--- START ---

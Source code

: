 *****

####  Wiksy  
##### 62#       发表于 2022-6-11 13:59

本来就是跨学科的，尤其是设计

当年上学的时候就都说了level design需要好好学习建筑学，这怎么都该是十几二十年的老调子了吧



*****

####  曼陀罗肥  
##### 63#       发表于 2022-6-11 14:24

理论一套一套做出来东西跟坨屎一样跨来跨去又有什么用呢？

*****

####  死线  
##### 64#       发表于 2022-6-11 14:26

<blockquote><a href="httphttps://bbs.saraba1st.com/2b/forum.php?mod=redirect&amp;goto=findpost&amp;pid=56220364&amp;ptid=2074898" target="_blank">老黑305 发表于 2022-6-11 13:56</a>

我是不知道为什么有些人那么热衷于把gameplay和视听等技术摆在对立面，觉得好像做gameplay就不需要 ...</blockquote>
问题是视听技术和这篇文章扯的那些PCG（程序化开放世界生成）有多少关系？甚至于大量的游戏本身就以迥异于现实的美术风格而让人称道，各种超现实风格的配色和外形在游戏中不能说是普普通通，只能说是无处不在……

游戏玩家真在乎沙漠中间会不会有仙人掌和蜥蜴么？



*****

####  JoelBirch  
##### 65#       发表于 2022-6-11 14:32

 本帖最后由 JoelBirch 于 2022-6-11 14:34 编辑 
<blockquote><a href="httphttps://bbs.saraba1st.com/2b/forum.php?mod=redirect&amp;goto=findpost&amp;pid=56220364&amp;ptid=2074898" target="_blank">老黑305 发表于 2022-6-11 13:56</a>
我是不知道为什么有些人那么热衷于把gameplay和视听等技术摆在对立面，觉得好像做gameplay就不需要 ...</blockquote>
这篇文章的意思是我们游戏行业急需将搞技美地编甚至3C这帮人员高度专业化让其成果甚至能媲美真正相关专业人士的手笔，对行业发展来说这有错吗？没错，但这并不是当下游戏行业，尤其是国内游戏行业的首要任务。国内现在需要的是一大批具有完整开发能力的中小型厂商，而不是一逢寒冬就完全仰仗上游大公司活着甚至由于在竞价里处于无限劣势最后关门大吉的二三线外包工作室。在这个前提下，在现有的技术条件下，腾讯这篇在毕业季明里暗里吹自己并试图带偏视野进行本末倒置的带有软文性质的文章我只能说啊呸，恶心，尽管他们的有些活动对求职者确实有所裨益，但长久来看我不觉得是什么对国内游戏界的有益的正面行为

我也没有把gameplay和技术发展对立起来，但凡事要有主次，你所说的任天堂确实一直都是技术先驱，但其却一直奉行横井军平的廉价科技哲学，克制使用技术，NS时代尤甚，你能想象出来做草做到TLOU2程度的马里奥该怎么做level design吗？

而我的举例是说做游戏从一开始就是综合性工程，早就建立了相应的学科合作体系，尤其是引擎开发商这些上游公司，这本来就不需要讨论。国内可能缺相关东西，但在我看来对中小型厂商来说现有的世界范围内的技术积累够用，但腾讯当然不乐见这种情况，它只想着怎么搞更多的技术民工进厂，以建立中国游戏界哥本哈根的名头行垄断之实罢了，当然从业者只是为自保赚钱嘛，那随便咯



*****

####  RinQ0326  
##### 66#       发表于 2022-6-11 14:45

--- END ---

## BRIEF:
Lines from the one containing "本来就是跨学科的，尤其是设计" through the last line of the records, restated word for word: that is the whole response.

## ANSWER BOX:
本来就是跨学科的，尤其是设计

当年上学的时候就都说了level design需要好好学习建筑学，这怎么都该是十几二十年的老调子了吧



*****

####  曼陀罗肥  
##### 63#       发表于 2022-6-11 14:24

理论一套一套做出来东西跟坨屎一样跨来跨去又有什么用呢？

*****

####  死线  
##### 64#       发表于 2022-6-11 14:26

<blockquote><a href="httphttps://bbs.saraba1st.com/2b/forum.php?mod=redirect&amp;goto=findpost&amp;pid=56220364&amp;ptid=2074898" target="_blank">老黑305 发表于 2022-6-11 13:56</a>

我是不知道为什么有些人那么热衷于把gameplay和视听等技术摆在对立面，觉得好像做gameplay就不需要 ...</blockquote>
问题是视听技术和这篇文章扯的那些PCG（程序化开放世界生成）有多少关系？甚至于大量的游戏本身就以迥异于现实的美术风格而让人称道，各种超现实风格的配色和外形在游戏中不能说是普普通通，只能说是无处不在……

游戏玩家真在乎沙漠中间会不会有仙人掌和蜥蜴么？



*****

####  JoelBirch  
##### 65#       发表于 2022-6-11 14:32

 本帖最后由 JoelBirch 于 2022-6-11 14:34 编辑 
<blockquote><a href="httphttps://bbs.saraba1st.com/2b/forum.php?mod=redirect&amp;goto=findpost&amp;pid=56220364&amp;ptid=2074898" target="_blank">老黑305 发表于 2022-6-11 13:56</a>
我是不知道为什么有些人那么热衷于把gameplay和视听等技术摆在对立面，觉得好像做gameplay就不需要 ...</blockquote>
这篇文章的意思是我们游戏行业急需将搞技美地编甚至3C这帮人员高度专业化让其成果甚至能媲美真正相关专业人士的手笔，对行业发展来说这有错吗？没错，但这并不是当下游戏行业，尤其是国内游戏行业的首要任务。国内现在需要的是一大批具有完整开发能力的中小型厂商，而不是一逢寒冬就完全仰仗上游大公司活着甚至由于在竞价里处于无限劣势最后关门大吉的二三线外包工作室。在这个前提下，在现有的技术条件下，腾讯这篇在毕业季明里暗里吹自己并试图带偏视野进行本末倒置的带有软文性质的文章我只能说啊呸，恶心，尽管他们的有些活动对求职者确实有所裨益，但长久来看我不觉得是什么对国内游戏界的有益的正面行为

我也没有把gameplay和技术发展对立起来，但凡事要有主次，你所说的任天堂确实一直都是技术先驱，但其却一直奉行横井军平的廉价科技哲学，克制使用技术，NS时代尤甚，你能想象出来做草做到TLOU2程度的马里奥该怎么做level design吗？

而我的举例是说做游戏从一开始就是综合性工程，早就建立了相应的学科合作体系，尤其是引擎开发商这些上游公司，这本来就不需要讨论。国内可能缺相关东西，但在我看来对中小型厂商来说现有的世界范围内的技术积累够用，但腾讯当然不乐见这种情况，它只想着怎么搞更多的技术民工进厂，以建立中国游戏界哥本哈根的名头行垄断之实罢了，当然从业者只是为自保赚钱嘛，那随便咯



*****

####  RinQ0326  
##### 66#       发表于 2022-6-11 14:45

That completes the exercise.